Sen. Estes Kefauver, D-Tenn., (Left) and Sen. Everett Dirksen, R-Ill. (Others from the left) clashed with the reopening of a 1960's Senate drug survey on whether witnesses could be forced to disclose "business secrets" while he was witnessing.

Bettmann / Bettmann Archive

Kenneth Frazier, chief executive of pharmaceutical giant Merck, is set to meet senators Tuesday saying medical costs are "sky-high" and "out of control".

But Frazier does not need new talk points. 60 years ago another panel of senators grilled another Merck boss about the same problem.

People who are likely to survive Tuesday – high drug prices and profits, limited pricing, aggressive marketing, alleged drug abuse, and mediocre "me-too" drugs are largely identical to the issues the Senates examined decades ago, historical transcripts .

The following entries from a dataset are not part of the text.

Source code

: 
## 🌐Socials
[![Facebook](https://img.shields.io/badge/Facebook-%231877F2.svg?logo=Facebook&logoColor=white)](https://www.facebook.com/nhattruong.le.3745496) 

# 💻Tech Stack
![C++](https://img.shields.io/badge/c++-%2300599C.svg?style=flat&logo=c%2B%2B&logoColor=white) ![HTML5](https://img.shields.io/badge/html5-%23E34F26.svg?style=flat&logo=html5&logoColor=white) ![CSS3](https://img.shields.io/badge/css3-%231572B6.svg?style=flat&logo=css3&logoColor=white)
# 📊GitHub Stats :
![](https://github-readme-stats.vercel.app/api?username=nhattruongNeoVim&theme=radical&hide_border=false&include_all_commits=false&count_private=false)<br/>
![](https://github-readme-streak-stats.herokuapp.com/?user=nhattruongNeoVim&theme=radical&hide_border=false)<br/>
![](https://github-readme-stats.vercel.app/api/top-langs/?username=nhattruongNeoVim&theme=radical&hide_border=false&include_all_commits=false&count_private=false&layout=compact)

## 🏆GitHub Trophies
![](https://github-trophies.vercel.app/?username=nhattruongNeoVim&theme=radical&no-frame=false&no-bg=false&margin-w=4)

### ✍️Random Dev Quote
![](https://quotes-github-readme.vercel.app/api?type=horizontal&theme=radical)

Frazier is scheduled to testify before the Senate Financing Committee, led by Iowa Republican Chuck Grassley, along with the CEOs of AbbVie, AstraZeneca, Bristol-Myers Squibb, Merck, Pfizer, and Sanofi, and a top manager of Johnson & Johnson.

Hearings led by Sen. Estes Kefauver, D-Tenn., In 1959 and 1960, was the first major congressional investigation into rising drug costs and drug company profits. While this rebellion led to new legal standards for drug security and efficiency, cost control measures never took it to the final bill.

Health policy teachers say similar hearings show how much unfinished businesses remain and how well drug companies have protected profits and limited regulation over the years.

"Every decade since the Kefauver hearings have seen at least one set of congressional hearings in the rising prices of prescription drugs," said Dr. Jeremy Greene, a drug profile at Johns Hopkins University.

"Drove prices, especially at the high ends, are only even higher" since the 1960s, said Dr. Scott Podolsky, a healthcare professional at Harvard Medical School. "The question of openness and profitability has certainly been there from Kefauver's first day."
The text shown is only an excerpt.